Prompt
Every line of the listing that contains the word "correlation" is to be copied out.

Records for the task

========

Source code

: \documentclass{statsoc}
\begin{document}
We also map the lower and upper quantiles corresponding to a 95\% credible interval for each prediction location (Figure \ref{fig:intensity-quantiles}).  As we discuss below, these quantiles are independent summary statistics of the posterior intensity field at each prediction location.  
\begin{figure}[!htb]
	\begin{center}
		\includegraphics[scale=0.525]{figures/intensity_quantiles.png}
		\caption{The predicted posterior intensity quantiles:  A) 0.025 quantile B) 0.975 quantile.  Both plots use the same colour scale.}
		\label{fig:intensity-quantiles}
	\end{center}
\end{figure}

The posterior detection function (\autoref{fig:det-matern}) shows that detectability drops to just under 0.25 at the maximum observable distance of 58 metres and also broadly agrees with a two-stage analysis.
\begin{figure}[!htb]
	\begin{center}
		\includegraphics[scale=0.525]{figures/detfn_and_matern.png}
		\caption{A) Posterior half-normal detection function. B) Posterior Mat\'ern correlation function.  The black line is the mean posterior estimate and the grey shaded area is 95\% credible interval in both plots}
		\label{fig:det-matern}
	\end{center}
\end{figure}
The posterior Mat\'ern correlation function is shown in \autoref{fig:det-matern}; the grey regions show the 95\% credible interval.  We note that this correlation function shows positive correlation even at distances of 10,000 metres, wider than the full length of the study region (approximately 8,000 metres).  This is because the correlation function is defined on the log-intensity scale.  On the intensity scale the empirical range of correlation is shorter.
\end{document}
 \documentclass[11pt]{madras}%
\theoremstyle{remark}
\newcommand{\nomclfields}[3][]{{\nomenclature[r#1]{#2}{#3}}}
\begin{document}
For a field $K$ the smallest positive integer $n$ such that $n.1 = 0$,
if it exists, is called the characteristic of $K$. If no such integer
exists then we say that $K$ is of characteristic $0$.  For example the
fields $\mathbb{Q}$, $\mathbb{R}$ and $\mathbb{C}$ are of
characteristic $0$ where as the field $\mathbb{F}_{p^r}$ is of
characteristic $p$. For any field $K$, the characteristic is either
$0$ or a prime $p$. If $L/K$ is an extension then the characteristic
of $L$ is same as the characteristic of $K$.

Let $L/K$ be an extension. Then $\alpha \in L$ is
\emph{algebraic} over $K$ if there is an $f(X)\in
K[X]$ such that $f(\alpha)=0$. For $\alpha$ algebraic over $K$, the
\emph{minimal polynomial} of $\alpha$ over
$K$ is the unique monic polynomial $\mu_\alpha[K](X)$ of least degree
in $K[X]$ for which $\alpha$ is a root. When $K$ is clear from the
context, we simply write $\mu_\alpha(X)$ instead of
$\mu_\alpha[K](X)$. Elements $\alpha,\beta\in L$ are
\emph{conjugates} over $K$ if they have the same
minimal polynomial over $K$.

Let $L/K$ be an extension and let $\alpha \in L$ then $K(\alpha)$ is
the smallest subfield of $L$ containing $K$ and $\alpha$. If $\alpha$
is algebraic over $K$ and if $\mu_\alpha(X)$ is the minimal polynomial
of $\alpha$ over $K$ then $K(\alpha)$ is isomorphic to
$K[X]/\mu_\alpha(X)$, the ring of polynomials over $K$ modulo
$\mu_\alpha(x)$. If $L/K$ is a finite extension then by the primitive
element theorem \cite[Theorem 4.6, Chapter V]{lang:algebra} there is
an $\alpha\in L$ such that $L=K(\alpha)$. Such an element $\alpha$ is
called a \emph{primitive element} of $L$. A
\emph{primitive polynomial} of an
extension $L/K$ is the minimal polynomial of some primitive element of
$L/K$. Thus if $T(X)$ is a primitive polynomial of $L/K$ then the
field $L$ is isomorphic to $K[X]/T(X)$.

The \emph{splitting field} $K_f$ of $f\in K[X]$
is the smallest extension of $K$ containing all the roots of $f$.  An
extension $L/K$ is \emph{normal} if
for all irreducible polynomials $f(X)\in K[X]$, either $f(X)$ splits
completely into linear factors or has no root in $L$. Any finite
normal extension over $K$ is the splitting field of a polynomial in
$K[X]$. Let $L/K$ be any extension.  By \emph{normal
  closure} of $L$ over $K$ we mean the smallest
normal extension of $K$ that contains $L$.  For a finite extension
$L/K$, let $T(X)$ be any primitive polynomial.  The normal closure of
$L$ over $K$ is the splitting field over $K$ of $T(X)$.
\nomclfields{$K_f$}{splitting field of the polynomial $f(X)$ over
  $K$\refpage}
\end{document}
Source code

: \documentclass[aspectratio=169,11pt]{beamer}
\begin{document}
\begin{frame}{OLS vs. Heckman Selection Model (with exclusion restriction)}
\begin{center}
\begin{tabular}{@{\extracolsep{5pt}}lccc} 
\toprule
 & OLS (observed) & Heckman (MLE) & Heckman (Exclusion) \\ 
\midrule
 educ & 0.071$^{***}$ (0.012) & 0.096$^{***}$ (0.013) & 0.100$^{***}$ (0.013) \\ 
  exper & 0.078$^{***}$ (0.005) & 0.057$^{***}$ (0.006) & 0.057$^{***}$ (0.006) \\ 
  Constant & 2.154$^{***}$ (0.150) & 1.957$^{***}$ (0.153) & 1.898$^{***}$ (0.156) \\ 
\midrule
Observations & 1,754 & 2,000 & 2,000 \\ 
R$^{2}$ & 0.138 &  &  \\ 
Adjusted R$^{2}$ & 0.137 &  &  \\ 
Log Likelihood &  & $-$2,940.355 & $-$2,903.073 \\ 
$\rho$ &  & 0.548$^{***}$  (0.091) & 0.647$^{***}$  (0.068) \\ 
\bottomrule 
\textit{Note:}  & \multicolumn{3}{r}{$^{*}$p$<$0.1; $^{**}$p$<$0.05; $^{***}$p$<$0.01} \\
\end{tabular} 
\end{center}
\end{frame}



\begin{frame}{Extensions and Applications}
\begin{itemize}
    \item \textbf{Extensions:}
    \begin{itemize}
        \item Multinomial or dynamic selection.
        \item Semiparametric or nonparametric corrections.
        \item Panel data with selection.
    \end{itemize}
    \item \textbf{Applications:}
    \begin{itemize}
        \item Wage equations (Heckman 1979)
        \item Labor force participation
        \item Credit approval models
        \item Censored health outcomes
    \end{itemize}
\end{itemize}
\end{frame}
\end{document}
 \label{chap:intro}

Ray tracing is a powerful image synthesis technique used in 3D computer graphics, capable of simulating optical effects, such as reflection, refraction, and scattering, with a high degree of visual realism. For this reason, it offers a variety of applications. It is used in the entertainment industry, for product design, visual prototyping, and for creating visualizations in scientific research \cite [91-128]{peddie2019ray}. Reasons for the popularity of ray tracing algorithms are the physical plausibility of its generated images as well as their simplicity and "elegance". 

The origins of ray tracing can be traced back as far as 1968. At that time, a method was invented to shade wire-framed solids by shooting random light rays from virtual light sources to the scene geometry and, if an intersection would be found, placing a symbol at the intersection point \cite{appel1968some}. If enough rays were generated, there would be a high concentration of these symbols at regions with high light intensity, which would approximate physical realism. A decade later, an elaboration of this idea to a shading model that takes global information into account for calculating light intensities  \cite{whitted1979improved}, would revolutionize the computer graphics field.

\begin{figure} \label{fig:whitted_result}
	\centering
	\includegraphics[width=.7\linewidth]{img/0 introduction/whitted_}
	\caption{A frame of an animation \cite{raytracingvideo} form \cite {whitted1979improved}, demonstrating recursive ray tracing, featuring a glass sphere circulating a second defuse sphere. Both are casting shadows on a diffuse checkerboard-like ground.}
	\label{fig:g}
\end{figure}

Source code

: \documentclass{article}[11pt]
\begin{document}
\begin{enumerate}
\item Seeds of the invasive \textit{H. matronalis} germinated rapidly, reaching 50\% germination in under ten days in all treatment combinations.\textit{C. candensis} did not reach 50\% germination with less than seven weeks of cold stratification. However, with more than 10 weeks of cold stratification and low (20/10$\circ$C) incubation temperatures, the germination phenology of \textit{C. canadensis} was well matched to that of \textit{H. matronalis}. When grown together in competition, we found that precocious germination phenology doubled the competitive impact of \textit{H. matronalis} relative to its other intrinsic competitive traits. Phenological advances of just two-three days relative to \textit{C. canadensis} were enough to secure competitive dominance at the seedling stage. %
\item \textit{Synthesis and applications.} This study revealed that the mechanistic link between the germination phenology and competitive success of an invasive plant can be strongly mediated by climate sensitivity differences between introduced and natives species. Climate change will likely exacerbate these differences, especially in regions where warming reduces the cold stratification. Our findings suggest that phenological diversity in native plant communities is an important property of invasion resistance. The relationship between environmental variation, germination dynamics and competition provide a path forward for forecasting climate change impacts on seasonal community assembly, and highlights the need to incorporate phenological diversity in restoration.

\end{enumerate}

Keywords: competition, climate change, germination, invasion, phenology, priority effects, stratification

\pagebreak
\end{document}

========

Solution to this problem
		\caption{A) Posterior half-normal detection function. B) Posterior Mat\'ern correlation function.  The black line is the mean posterior estimate and the grey shaded area is 95\% credible interval in both plots}
The posterior Mat\'ern correlation function is shown in \autoref{fig:det-matern}; the grey regions show the 95\% credible interval.  We note that this correlation function shows positive correlation even at distances of 10,000 metres, wider than the full length of the study region (approximately 8,000 metres).  This is because the correlation function is defined on the log-intensity scale.  On the intensity scale the empirical range of correlation is shorter.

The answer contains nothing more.